--- Exercise input Enclosed Below ---

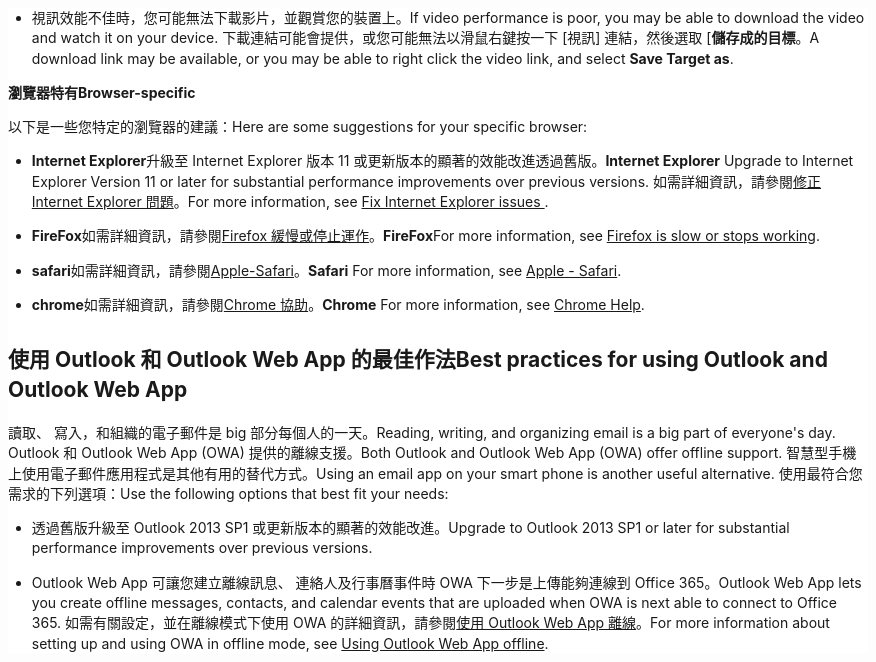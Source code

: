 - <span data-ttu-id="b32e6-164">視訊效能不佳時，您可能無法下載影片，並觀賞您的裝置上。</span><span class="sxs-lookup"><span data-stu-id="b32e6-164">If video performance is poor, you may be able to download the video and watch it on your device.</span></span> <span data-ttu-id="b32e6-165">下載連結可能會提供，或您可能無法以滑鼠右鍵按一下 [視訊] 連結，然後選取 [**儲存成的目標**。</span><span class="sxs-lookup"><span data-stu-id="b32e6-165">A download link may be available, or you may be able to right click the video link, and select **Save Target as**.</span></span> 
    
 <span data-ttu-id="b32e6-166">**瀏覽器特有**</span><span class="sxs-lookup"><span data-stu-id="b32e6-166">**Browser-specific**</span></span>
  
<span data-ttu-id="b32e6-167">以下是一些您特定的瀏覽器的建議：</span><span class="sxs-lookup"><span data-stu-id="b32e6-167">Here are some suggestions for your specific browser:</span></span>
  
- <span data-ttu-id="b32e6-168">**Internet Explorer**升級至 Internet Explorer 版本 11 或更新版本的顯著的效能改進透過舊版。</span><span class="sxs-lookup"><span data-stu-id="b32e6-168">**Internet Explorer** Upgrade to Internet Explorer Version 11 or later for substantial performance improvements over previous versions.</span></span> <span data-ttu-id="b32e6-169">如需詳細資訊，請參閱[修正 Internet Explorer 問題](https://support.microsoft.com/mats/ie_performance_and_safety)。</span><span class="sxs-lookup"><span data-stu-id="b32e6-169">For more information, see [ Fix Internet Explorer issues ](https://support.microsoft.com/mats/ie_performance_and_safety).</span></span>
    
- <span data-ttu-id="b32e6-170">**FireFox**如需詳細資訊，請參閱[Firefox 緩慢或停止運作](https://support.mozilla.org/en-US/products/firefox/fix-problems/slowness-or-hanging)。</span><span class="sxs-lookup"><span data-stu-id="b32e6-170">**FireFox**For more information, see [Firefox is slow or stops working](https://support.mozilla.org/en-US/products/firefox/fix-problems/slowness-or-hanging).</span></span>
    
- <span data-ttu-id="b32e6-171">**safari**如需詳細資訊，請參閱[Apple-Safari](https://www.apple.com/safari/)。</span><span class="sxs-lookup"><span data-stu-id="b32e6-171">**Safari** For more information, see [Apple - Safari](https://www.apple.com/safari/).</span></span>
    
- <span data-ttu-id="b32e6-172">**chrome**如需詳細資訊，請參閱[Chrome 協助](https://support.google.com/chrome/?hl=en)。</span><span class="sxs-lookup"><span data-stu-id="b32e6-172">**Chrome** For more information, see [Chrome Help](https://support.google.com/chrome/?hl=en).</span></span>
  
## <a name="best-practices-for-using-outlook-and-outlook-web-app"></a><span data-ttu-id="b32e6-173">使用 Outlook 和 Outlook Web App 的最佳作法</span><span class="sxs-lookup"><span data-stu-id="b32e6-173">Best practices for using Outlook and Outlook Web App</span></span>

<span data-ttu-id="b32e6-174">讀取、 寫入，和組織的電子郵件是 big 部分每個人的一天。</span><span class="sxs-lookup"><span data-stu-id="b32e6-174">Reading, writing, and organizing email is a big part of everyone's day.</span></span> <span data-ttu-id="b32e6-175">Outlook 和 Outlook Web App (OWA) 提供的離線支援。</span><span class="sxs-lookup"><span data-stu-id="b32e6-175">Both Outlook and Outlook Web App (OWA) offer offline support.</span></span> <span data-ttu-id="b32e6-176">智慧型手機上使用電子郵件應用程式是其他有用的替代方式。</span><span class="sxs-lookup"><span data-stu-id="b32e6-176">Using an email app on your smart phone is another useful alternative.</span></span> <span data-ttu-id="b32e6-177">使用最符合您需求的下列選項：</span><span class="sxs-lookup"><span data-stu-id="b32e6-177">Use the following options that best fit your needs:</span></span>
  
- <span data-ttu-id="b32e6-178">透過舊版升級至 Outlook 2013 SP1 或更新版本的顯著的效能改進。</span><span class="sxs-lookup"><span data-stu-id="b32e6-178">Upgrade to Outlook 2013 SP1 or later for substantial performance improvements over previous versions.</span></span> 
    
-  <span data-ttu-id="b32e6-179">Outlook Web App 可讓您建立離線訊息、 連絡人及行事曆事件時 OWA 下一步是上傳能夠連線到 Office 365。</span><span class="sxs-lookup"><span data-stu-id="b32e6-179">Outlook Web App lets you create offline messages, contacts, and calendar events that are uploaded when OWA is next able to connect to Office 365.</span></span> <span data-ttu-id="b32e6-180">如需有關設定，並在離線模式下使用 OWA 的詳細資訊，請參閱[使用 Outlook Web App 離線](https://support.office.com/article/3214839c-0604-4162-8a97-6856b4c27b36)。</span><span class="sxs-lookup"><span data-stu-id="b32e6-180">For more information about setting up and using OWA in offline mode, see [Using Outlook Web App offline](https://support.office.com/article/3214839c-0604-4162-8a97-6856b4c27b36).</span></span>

--- End of Enclosed Exercise input ---
--- Exercise input Enclosed Below ---

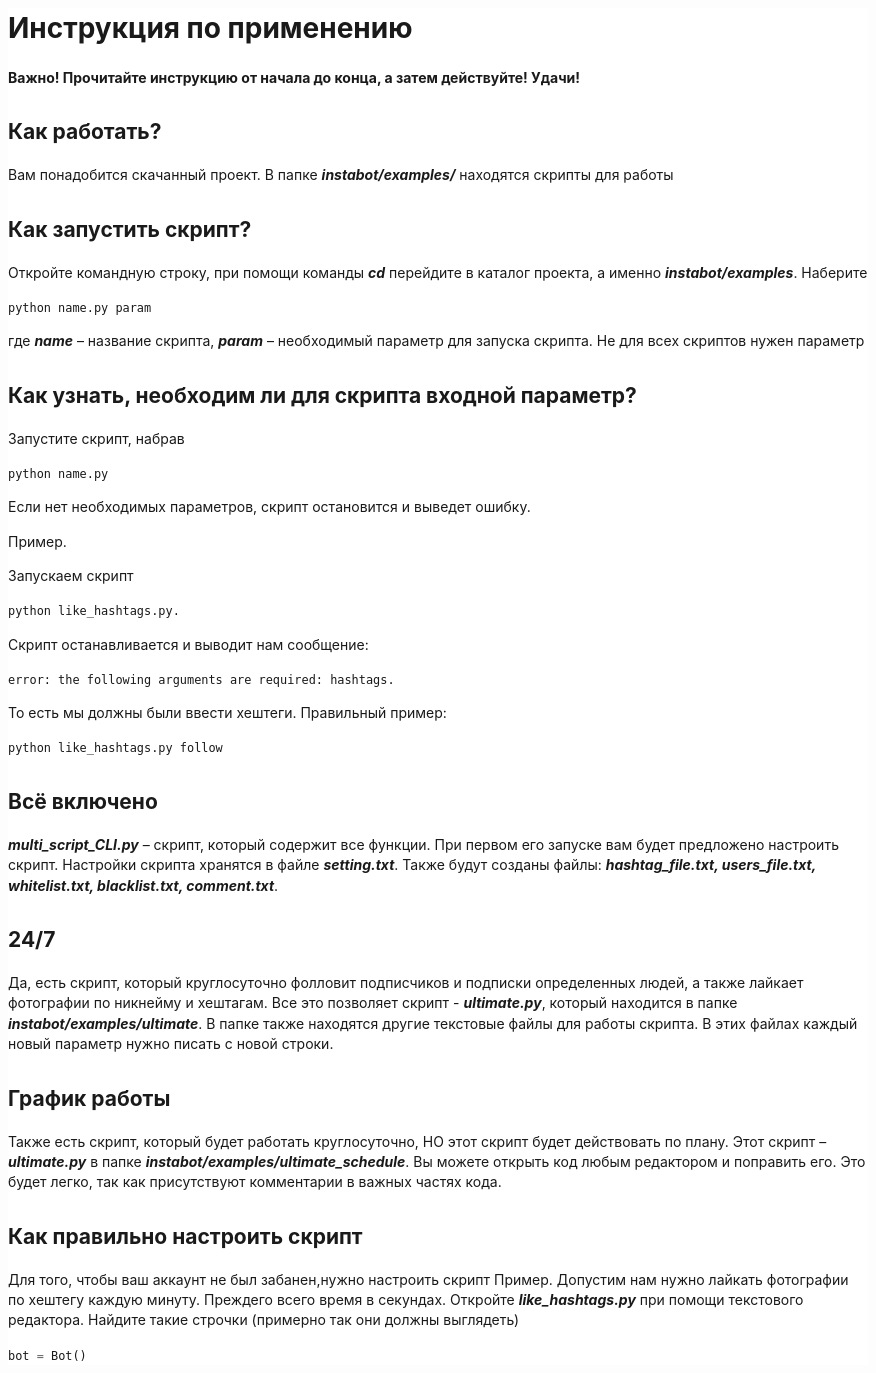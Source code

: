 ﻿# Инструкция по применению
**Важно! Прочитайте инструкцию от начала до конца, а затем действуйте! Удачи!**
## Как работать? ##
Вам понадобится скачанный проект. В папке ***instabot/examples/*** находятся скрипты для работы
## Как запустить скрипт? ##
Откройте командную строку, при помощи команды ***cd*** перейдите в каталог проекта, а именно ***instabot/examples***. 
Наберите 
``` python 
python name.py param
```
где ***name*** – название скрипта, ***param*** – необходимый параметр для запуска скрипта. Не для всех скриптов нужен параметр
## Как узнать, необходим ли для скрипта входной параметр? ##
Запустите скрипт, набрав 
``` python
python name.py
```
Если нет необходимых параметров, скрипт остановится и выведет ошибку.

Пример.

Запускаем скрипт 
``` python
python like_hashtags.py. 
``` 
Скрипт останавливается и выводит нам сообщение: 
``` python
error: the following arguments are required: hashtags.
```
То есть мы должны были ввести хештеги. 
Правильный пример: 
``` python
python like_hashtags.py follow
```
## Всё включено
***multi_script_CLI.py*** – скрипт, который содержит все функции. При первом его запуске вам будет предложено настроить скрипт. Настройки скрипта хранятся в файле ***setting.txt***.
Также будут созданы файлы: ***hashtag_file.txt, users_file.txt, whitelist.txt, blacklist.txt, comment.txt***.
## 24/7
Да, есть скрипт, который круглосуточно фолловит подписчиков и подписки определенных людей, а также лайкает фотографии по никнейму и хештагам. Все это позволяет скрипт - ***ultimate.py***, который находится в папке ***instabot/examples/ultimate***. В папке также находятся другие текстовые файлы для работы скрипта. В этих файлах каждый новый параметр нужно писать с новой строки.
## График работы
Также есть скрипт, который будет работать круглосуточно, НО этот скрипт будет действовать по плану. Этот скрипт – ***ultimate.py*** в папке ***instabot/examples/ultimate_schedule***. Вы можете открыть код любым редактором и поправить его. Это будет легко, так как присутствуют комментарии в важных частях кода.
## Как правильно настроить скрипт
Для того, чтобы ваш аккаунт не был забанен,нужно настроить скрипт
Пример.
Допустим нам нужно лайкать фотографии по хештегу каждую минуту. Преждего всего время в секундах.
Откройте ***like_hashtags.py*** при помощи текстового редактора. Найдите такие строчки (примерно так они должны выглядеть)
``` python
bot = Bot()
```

--- End of Enclosed Exercise input ---
--- Exercise input Enclosed Below ---

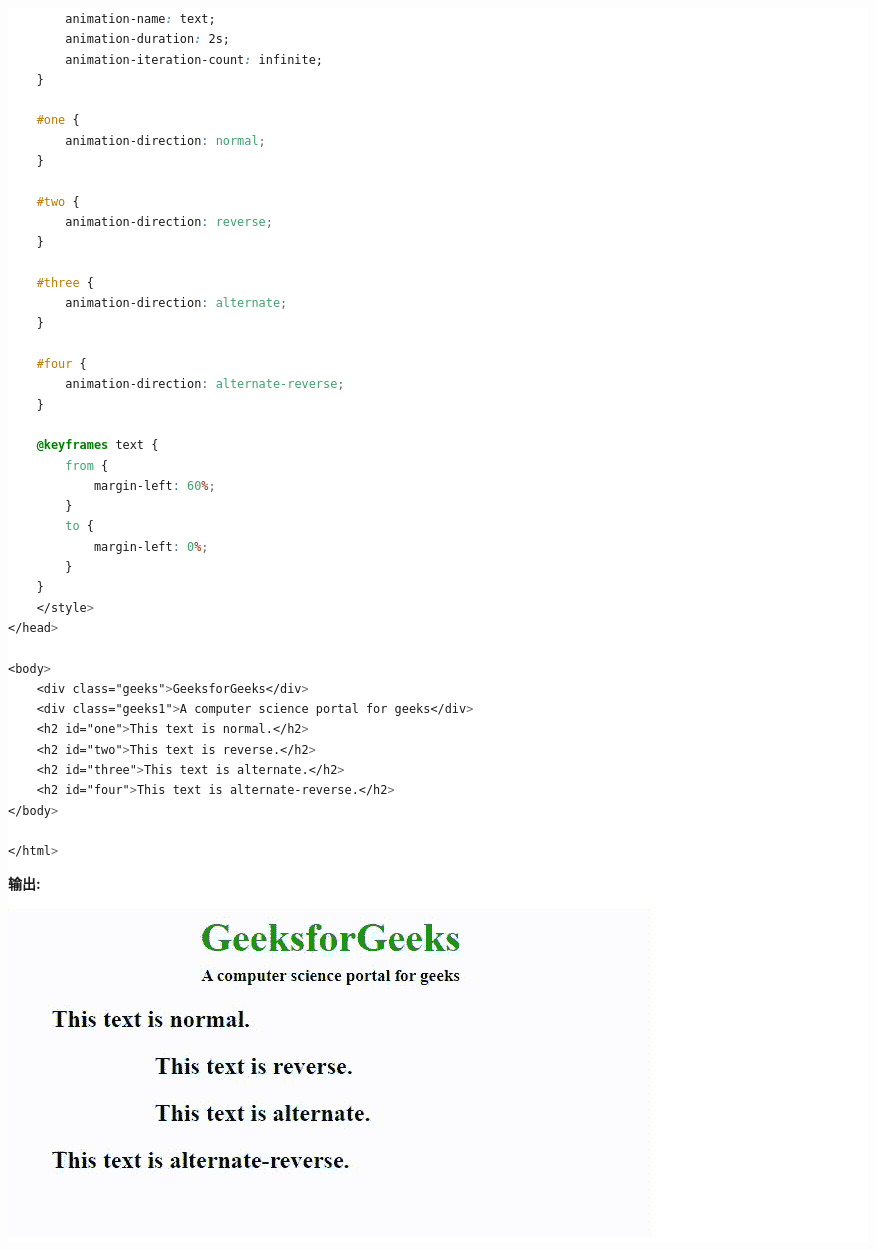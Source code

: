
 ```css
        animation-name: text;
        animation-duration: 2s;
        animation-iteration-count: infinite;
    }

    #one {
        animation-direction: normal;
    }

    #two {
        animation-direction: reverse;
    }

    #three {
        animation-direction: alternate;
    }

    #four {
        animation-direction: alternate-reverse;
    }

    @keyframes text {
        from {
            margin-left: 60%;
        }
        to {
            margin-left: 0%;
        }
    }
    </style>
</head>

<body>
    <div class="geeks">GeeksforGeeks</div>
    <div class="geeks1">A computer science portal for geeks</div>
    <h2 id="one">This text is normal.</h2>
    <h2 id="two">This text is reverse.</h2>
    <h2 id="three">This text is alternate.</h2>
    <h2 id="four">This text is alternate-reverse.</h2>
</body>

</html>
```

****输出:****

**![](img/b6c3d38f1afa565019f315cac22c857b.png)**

--- End of Enclosed Exercise input ---

Every line that contains the string "four" should be copied from the records.

Response:
    #four {
    <h2 id="four">This text is alternate-reverse.</h2>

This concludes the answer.